Vale la pena fare qualche considerazione sull’antistatalismo, che in Italia ha radici profonde: un antistatalismo che si basa sul “particulare” guicciardiniano e sul familismo amorale, su un Risorgimento senza riforma agraria e con scarsa partecipazione popolare, sulla presenza dello Stato pontificio e sul ritardo della formazione dello Stato nazionale, su una industrializzazione tardiva e una classe dirigente poco responsabile e lungimirante. L’elitismo e il sovversivismo della classe dominante hanno influenzato anche il sostitutismo e il sovversivismo speculare dei dominati.

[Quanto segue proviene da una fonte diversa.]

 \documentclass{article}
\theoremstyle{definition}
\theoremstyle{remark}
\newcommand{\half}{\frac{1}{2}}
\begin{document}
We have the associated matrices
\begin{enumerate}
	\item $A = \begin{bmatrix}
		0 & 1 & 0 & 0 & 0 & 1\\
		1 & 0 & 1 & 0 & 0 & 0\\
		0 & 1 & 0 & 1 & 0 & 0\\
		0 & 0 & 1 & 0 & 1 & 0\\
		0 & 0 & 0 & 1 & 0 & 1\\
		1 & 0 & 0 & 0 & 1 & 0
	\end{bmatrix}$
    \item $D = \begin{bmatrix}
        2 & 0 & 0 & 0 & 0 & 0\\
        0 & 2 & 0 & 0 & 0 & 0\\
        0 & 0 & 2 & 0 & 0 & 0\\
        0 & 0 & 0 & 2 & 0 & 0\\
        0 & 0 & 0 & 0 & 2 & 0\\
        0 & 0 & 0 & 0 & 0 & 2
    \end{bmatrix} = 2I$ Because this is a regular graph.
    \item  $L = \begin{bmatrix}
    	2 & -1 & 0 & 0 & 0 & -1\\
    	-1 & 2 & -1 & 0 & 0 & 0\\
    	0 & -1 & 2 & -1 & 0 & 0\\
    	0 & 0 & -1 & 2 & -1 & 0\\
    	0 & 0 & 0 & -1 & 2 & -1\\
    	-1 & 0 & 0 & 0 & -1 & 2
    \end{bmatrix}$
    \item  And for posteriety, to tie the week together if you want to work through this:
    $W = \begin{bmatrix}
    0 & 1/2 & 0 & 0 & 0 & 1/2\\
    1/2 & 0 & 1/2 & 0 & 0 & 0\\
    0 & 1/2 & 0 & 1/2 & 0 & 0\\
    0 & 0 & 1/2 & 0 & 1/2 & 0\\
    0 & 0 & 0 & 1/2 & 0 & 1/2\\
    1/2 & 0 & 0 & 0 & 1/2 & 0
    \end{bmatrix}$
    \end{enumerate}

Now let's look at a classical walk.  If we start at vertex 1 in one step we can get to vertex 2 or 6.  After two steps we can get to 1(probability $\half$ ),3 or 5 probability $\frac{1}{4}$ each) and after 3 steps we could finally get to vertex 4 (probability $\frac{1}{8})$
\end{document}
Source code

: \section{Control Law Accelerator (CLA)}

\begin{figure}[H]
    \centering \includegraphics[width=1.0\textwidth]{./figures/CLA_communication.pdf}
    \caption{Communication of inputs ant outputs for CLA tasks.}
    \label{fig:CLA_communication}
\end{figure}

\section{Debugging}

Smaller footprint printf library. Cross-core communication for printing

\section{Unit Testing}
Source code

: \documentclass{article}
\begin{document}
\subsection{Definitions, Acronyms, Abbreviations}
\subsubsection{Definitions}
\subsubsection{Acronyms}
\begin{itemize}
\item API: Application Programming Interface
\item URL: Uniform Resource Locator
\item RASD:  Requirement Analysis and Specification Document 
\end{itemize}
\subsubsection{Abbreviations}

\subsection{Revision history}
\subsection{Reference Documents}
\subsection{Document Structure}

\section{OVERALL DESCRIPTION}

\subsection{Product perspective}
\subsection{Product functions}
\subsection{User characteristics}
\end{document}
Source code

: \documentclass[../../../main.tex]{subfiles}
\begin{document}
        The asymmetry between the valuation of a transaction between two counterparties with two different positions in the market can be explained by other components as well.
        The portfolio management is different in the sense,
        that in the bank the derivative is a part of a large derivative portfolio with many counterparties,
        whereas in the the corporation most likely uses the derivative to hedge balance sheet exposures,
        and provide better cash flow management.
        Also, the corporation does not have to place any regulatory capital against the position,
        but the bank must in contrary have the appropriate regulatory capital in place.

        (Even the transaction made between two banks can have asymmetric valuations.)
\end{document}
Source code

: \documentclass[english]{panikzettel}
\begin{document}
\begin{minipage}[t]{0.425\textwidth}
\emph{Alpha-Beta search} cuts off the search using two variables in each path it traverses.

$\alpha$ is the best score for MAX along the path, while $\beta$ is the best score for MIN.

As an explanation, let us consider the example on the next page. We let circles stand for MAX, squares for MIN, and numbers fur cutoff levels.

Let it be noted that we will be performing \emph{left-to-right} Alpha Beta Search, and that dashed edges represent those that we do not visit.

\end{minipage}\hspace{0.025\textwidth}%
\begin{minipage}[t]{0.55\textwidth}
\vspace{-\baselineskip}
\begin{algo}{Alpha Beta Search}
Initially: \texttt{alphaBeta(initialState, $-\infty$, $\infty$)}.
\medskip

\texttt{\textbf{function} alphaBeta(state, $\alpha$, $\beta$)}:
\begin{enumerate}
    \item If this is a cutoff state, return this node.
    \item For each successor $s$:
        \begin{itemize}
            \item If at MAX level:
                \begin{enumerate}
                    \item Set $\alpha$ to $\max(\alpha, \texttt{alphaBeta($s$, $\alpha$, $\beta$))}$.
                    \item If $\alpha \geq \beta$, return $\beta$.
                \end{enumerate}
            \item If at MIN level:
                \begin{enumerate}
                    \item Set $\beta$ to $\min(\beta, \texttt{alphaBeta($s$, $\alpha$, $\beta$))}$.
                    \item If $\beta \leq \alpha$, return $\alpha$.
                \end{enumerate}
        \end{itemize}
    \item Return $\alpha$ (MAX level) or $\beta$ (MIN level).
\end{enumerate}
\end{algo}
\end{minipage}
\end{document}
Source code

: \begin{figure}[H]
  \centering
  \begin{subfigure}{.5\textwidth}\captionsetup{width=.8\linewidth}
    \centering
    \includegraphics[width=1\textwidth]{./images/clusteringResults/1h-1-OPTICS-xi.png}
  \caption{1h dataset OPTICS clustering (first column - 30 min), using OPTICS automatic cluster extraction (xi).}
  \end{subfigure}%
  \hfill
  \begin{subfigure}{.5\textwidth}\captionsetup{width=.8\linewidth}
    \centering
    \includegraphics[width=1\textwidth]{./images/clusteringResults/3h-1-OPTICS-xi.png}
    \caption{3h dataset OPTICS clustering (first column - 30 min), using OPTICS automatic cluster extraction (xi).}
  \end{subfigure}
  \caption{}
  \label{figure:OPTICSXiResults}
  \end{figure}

L’antistatalismo è stato alimentato anche dalla “democrazia bloccata”. La geopolitica (e le specificità italiane) hanno imposto un regime centrato sull’occupazione dello Stato da parte della DC; non c’è stata alternanza di governo (caso unico nell’Occidente); quindi lo Stato non è stato percepito come espressione della nazione ma come “regime democristiano”. Percezione rafforzata, prima, dall’uso brutale della Celere nella repressione delle manifestazioni politiche e sindacali, poi dalla strategia della tensione (narrata cautamente come trame oscure o più esplicitamente come bombe fasciste e regia democristiana). La violenza politica era condannata, ma c’era da più parti una pedagogia che la legittimava, o almeno la faceva considerare difficilmente eliminabile.
Il dibattito su fermezza o trattativa era vissuto in fabbrica prevalentemente come dinamica tra partiti e correnti sindacali (la segreteria nazionale della Cgil ammise l’”impossibilità di una presa di posizione” per ragioni di principio e politiche). C’era molta confusione e intreccio complesso di dinamiche, tra partiti e tra personaggi influenti, per esempio tra Pier Paolo Pasolini che denunciava il “fascismo democristiano” e il partigiano Giorgio Amendola che si scagliava contro le “debolezze” della Cgil verso l’estremismo.
[6. il vincolo internazionale]
Concludo con questa schematica osservazione. Il “vincolo internazionale” imposto dalla guerra fredda impedì sia l’ipotesi di Moro di replicare la cauta e logorante apertura degli anni ‘60 verso il centro-sinistra, sia quella di Berlinguer di compromesso storico senza una precedente esplicita Bad Godesberg.
Craxi si propose di rispettare il vincolo internazionale proponendo un’alternanza che manteneva la conventio ad excludendum nei confronti del PCI, ma il blocco politico-sociale che aveva ingessato e svuotato le (sia pure contraddittorie) spinte al rinnovamento si era ulteriormente rafforzato. Poi il crollo del muro e la cosiddetta “seconda repubblica”. La sacralizzazione di Aldo Moro, e parallelamente di Enrico Berlinguer, quali eroi sfortunati del dialogo ha svolto una funzione consolatoria, che (come tutte le sacralizzazioni) ha fissato una narrazione ostacolando una riflessione laica e critica sul retroterra politico sistemico.
Il tentativo di salvaguardare lo Stato con la politica della fermezza è fallito; anche le esequie di Moro sono state celebrate non in Italia ma a San Giovanni in Laterano, territorio del Vaticano. L’antistatalismo dei lavoratori sindacalizzati, ormai privo di una visione del modo di tipo socialista, è scivolato verso il populismo. Si è rafforzato l’antistatalismo basato sul principio di sussidiarietà della dottrina sociale cattolica, che considera “artificiale” lo Stato-nazione e naturali solo la famiglia e le comunità locali; questo antistatalismo si è fuso con il federalismo divisivo della Lega (sussidiarietà verticale, devolution) e con il neoliberismo che ha scaricato il welfare universalistico sul “terzo settore” (sussidiarietà orizzontale, privatizzazioni), fino all’attuale prospettiva dell’autonomia differenziata.
Credo che neanche il cattolico Aldo Moro, se fosse scampato alle “trame oscure” e alle BR, avrebbe apprezzato questa prospettiva.